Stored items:
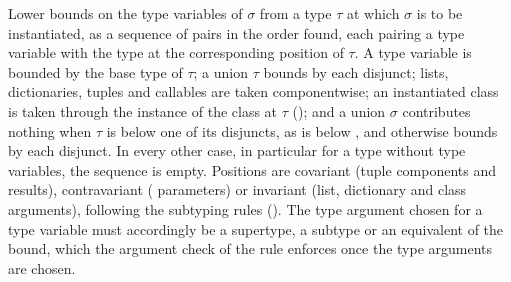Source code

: Lower bounds on the type variables of $\sigma$ from a type $\tau$ at which $\sigma$ is to be instantiated, as a
sequence of pairs in the order found, each pairing a type variable with the type at the corresponding position of
$\tau$. A type variable is bounded by the base type of $\tau$; a union $\tau$ bounds by each disjunct; lists, dictionaries,
tuples and callables are taken componentwise; an instantiated class is taken through the instance of the class at
$\tau$ (); and a union $\sigma$ contributes nothing when $\tau$ is below one of its disjuncts, as
 is below , and otherwise bounds by each disjunct. In every other case, in particular for a type without type variables, the sequence
is empty. Positions are covariant (tuple components and  results), contravariant
( parameters) or invariant (list, dictionary and class arguments), following the subtyping rules
(). The type argument chosen for a type variable must accordingly be a supertype, a subtype or an
equivalent of the bound, which the argument check of the  rule enforces once the type arguments are
chosen.
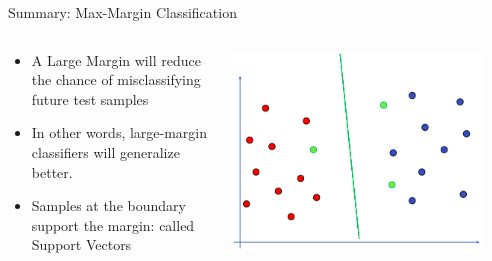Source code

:\documentclass[aspectratio=169, 14pt]{beamer}
\begin{document}
\begin{frame}[t]{Summary: Max-Margin Classification​}
\begin{columns}
	\begin{column}{0.55\textwidth}
        \begin{itemize}
	\item A Large Margin will reduce the chance of misclassifying future test samples
	\item In other words, large-margin classifiers will generalize better.​
        \item Samples at the boundary support the margin: called Support Vectors
	\end{itemize}
	\end{column}
	\begin{column}{0.45\textwidth}
		\vskip-0.5cm
		\includegraphics[width=0.9\textwidth]{SVM_NonLinear_Images/AIML_SVM_IMG5.png}
        \end{column}
\end{columns}

\end{frame}
\end{document}
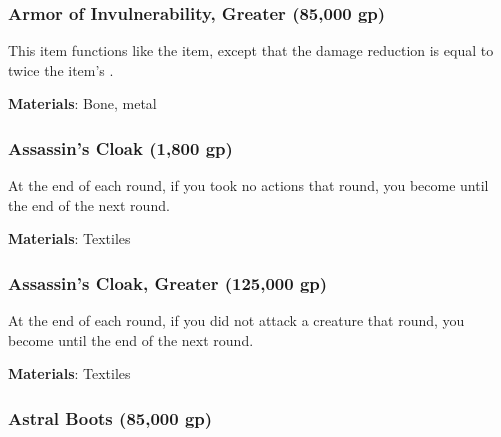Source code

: \lowercase{\hypertarget{item:Armor of Invulnerability, Greater}{}}\label{item:Armor of Invulnerability, Greater}
\hypertarget{item:Armor of Invulnerability, Greater}{\subsubsection{Armor of Invulnerability, Greater\hfill{} (85,000 gp)}}

This item functions like the  item, except that the damage reduction is equal to twice the item's .



\vspace{0.25em}
\textbf{Materials}: Bone, metal


\lowercase{\hypertarget{item:Assassin's Cloak}{}}\label{item:Assassin's Cloak}
\hypertarget{item:Assassin's Cloak}{\subsubsection{Assassin's Cloak\hfill{} (1,800 gp)}}

At the end of each round, if you took no actions that round, you become  until the end of the next round.



\vspace{0.25em}
\textbf{Materials}: Textiles


\lowercase{\hypertarget{item:Assassin's Cloak, Greater}{}}\label{item:Assassin's Cloak, Greater}
\hypertarget{item:Assassin's Cloak, Greater}{\subsubsection{Assassin's Cloak, Greater\hfill{} (125,000 gp)}}

At the end of each round, if you did not attack a creature that round, you become  until the end of the next round.



\vspace{0.25em}
\textbf{Materials}: Textiles


\lowercase{\hypertarget{item:Astral Boots}{}}\label{item:Astral Boots}
\hypertarget{item:Astral Boots}{\subsubsection{Astral Boots\hfill{} (85,000 gp)}}

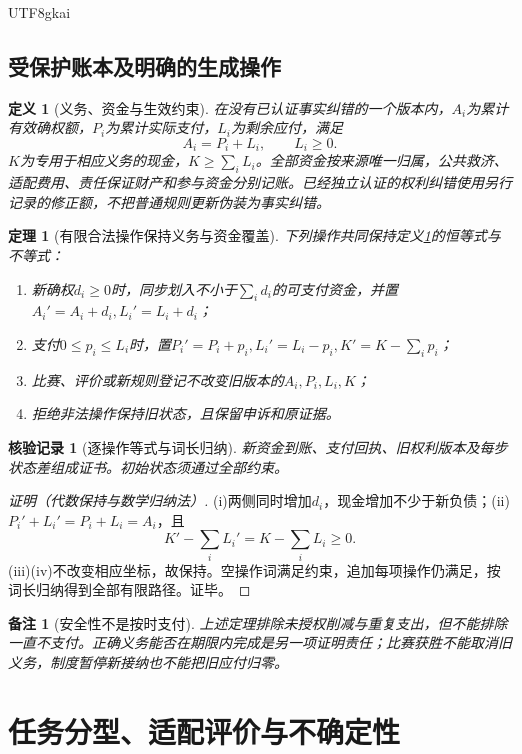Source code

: \documentclass[12pt,a4paper,openany]{report}
\newtheorem{definition}{定义}[chapter]
\newtheorem{theorem}{定理}[chapter]
\newtheorem{remark}{备注}[chapter]
\newtheorem{Certificate}{核验记录}[chapter]
\begin{document}
\begin{CJK*}{UTF8}{gkai}
\section{受保护账本及明确的生成操作}
\begin{definition}[义务、资金与生效约束]
\label{def:ledger}
在没有已认证事实纠错的一个版本内，$A_i$为累计有效确权额，$P_i$为累计实际支付，$L_i$为剩余应付，满足
\[
 A_i=P_i+L_i,\qquad L_i\ge0.
\]
$K$为专用于相应义务的现金，$K\ge\sum_i L_i$。全部资金按来源唯一归属，公共救济、适配费用、责任保证财产和参与资金分别记账。已经独立认证的权利纠错使用另行记录的修正额，不把普通规则更新伪装为事实纠错。
\end{definition}
\begin{theorem}[有限合法操作保持义务与资金覆盖]
\label{thm:ledger}
下列操作共同保持定义\ref{def:ledger}的恒等式与不等式：
\begin{enumerate}[label=\textup{(\roman*)},leftmargin=3em]
\item 新确权$d_i\ge0$时，同步划入不小于$\sum_i d_i$的可支付资金，并置$A_i'=A_i+d_i,L_i'=L_i+d_i$；
\item 支付$0\le p_i\le L_i$时，置$P_i'=P_i+p_i,L_i'=L_i-p_i,K'=K-\sum_i p_i$；
\item 比赛、评价或新规则登记不改变旧版本的$A_i,P_i,L_i,K$；
\item 拒绝非法操作保持旧状态，且保留申诉和原证据。
\end{enumerate}
\end{theorem}
\begin{Certificate}[逐操作等式与词长归纳]
新资金到账、支付回执、旧权利版本及每步状态差组成证书。初始状态须通过全部约束。
\end{Certificate}
\begin{proof}[证明（代数保持与数学归纳法）]
(i)两侧同时增加$d_i$，现金增加不少于新负债；(ii) $P_i'+L_i'=P_i+L_i=A_i$，且
\[
 K'-\sum_iL_i'=K-\sum_iL_i\ge0.
\]
(iii)(iv)不改变相应坐标，故保持。空操作词满足约束，追加每项操作仍满足，按词长归纳得到全部有限路径。证毕。
\end{proof}
\begin{remark}[安全性不是按时支付]
上述定理排除未授权削减与重复支出，但不能排除一直不支付。正确义务能否在期限内完成是另一项证明责任；比赛获胜不能取消旧义务，制度暂停新接纳也不能把旧应付归零。
\end{remark}

\chapter{任务分型、适配评价与不确定性}
\label{chap:classification}

\end{CJK*}
\end{document}
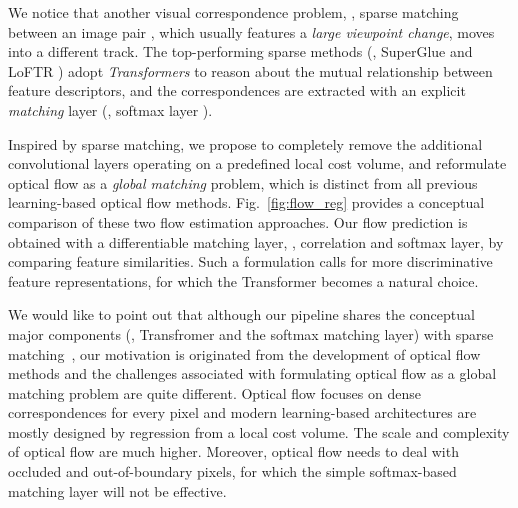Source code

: \documentclass[10pt,twocolumn,letterpaper]{article}
\begin{document}
We notice that another visual correspondence problem, \ie, sparse matching between an image pair \cite{sarlin2020superglue,wang2020learning,sun2021loftr}, which usually features a \emph{large viewpoint change}, moves into a different track. The top-performing sparse methods (\eg, SuperGlue \cite{sarlin2020superglue} and LoFTR \cite{sun2021loftr}) adopt \emph{Transformers} \cite{vaswani2017attention} to reason about the mutual relationship between feature descriptors, and the correspondences are extracted with an explicit \emph{matching} layer (\eg, softmax layer \cite{wang2020learning}). 





Inspired by sparse matching, we propose to completely remove the additional convolutional layers operating on a predefined local cost volume, and reformulate optical flow as a \emph{global matching} problem, which is distinct from all previous learning-based optical flow methods. Fig.~\ref{fig:flow_reg} provides a conceptual comparison of these two flow estimation approaches. Our flow prediction is obtained with a differentiable matching layer, \ie, correlation and softmax layer, by comparing feature similarities. Such a formulation calls for more discriminative feature representations, for which the Transformer \cite{vaswani2017attention} becomes a natural choice.



We would like to point out that although our pipeline shares the conceptual major components (\ie, Transfromer and the softmax matching layer) with sparse matching~\cite{sarlin2020superglue,sun2021loftr}, our motivation is originated from the development of optical flow methods and the challenges associated with formulating optical flow as a global matching problem are quite different. Optical flow focuses on dense correspondences for every pixel and modern learning-based architectures are mostly designed by regression from a local cost volume. The scale and complexity of optical flow are much higher. Moreover, optical flow needs to deal with occluded and out-of-boundary pixels, for which the simple softmax-based matching layer will not be effective.   
\end{document}
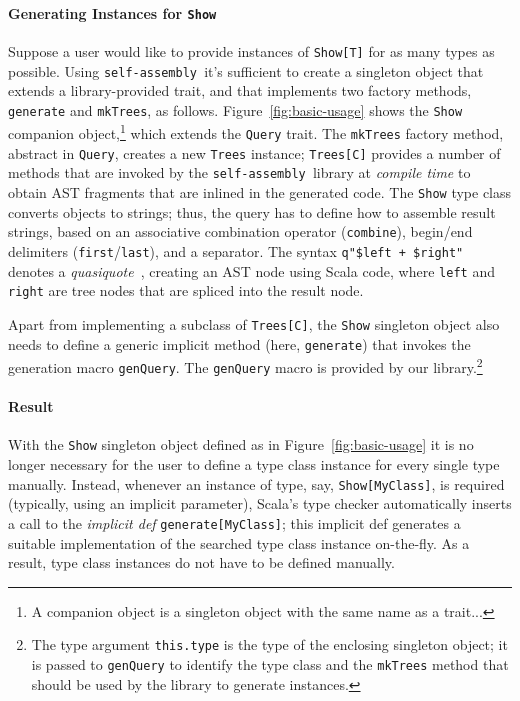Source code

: \documentclass[preprint]{sigplanconf}
\newcommand{\selfassembly}{\texttt{self-assembly~}}
\begin{document}
\paragraph{Generating Instances for \texttt{Show}} Suppose a user would like
to provide instances of \verb|Show[T]| for as many
types as possible. Using \selfassembly it's sufficient to create a singleton
object that extends a library-provided trait, and that implements two factory
methods, \verb|generate| and \verb|mkTrees|, as follows.
Figure~\ref{fig:basic-usage} shows the \verb|Show| companion object,\footnote{A companion
object is a singleton object with the same name as a trait...} which extends
the \verb|Query| trait. The \verb|mkTrees| factory method, abstract in \verb|Query|,
creates a new \verb|Trees| instance; \verb|Trees[C]| provides a number of methods that
are invoked by the \selfassembly library at \emph{compile time} to obtain AST fragments that are
inlined in the generated code. The \verb|Show| type class converts objects to
strings; thus, the query has to define how to assemble result strings, based
on an associative combination operator (\verb|combine|), begin/end delimiters
(\verb|first|/\verb|last|), and a separator. The syntax
\verb|q"$left + $right"| denotes a \emph{quasiquote}~\cite{Quasiquotes},
creating an AST node using Scala code, where \verb|left| and \verb|right|
are tree nodes that are spliced into the result node.

Apart from implementing a subclass of \verb|Trees[C]|, the \verb|Show|
singleton object also needs to define a generic implicit method (here,
\verb|generate|) that invokes the generation macro \verb|genQuery|. The
\verb|genQuery| macro is provided by our library.\footnote{The type argument
\texttt{this.type} is the type of the enclosing singleton object; it is passed
to \texttt{genQuery} to identify the type class and the \texttt{mkTrees}
method that should be used by the library to generate instances.}

\paragraph{Result} With the \verb|Show| singleton object defined as in Figure~\ref{fig:basic-usage}
it is no longer necessary for the user to define a type class instance for every single type manually.
Instead, whenever an instance of type, say, \verb|Show[MyClass]|, is required
(typically, using an implicit parameter), Scala's type checker automatically inserts
a call to the \emph{implicit def} \verb|generate[MyClass]|; this implicit def generates a
suitable implementation of the searched type class instance on-the-fly. As a result,
type class instances do not have to be defined manually.
\end{document}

§ TRY IT: Pictures are to be left out, and the lines from the beginning of the records through the line with "type variable is" are to be printed exactly, with nothing added.

§ YOUR SOLUTION:
Source code

: Lower bounds on the type variables of $\sigma$ from a type $\tau$ at which $\sigma$ is to be instantiated, as a
sequence of pairs in the order found, each pairing a type variable with the type at the corresponding position of
$\tau$. A type variable is bounded by the base type of $\tau$; a union $\tau$ bounds by each disjunct; lists, dictionaries,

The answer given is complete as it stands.